Phase-Field Model for SMA Fracture and Fatigue
Analysis
This paper introduces a new computational model for simulating fracture and fatigue in shape memory alloys (SMAs). The model combines phase-field methods with existing SMA constitutive models, allowing for the simulation of damage evolution alongside phase transformations. The key innovation is the introduction of a transformation strain limit, which influences the damage localization and fracture behavior, potentially improving the accuracy of fatigue life predictions.
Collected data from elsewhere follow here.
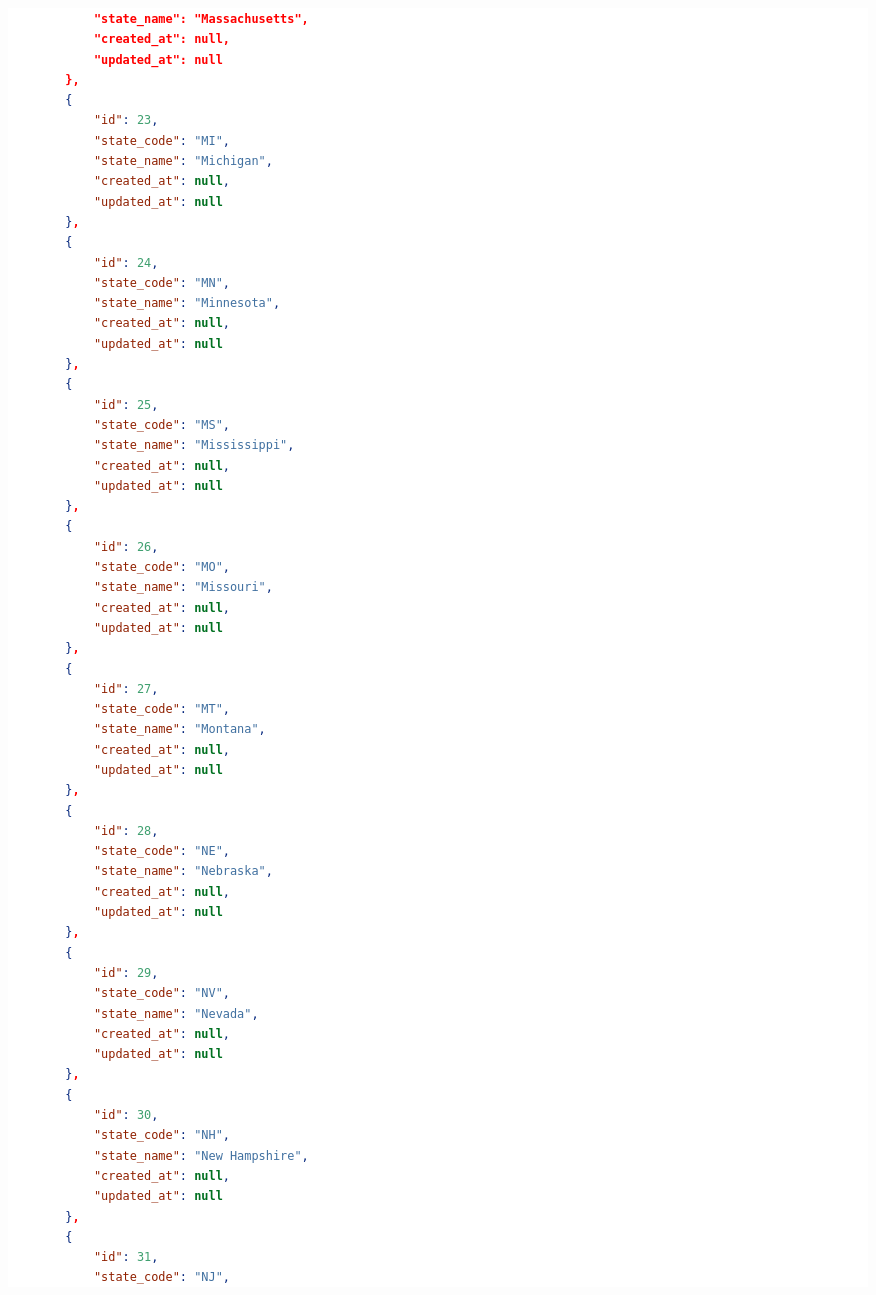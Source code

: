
 ```json
            "state_name": "Massachusetts",
            "created_at": null,
            "updated_at": null
        },
        {
            "id": 23,
            "state_code": "MI",
            "state_name": "Michigan",
            "created_at": null,
            "updated_at": null
        },
        {
            "id": 24,
            "state_code": "MN",
            "state_name": "Minnesota",
            "created_at": null,
            "updated_at": null
        },
        {
            "id": 25,
            "state_code": "MS",
            "state_name": "Mississippi",
            "created_at": null,
            "updated_at": null
        },
        {
            "id": 26,
            "state_code": "MO",
            "state_name": "Missouri",
            "created_at": null,
            "updated_at": null
        },
        {
            "id": 27,
            "state_code": "MT",
            "state_name": "Montana",
            "created_at": null,
            "updated_at": null
        },
        {
            "id": 28,
            "state_code": "NE",
            "state_name": "Nebraska",
            "created_at": null,
            "updated_at": null
        },
        {
            "id": 29,
            "state_code": "NV",
            "state_name": "Nevada",
            "created_at": null,
            "updated_at": null
        },
        {
            "id": 30,
            "state_code": "NH",
            "state_name": "New Hampshire",
            "created_at": null,
            "updated_at": null
        },
        {
            "id": 31,
            "state_code": "NJ",
```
The paper's significance lies in its potential to improve the understanding and prediction of SMA behavior under complex loading conditions, which is crucial for applications in various engineering fields.
Key Takeaways
- •Proposes a novel variational phase-field model for fracture and fatigue in pseudoelastic shape memory alloys (SMAs).
- •Couples damage evolution with phase transformation, building upon existing SMA constitutive models.
- •Introduces a transformation strain limit that influences damage localization and fracture behavior.
- •Demonstrates promising agreement with experimental fatigue life data for Ni-Ti multi-wire samples.
- •Enables discrimination between safe and critical loading scenarios.
“The introduction of a transformation strain limit, beyond which the material is fully martensitic and behaves elastically, leading to a distinctive behavior in which the region of localized damage widens, yielding a delay of fracture.”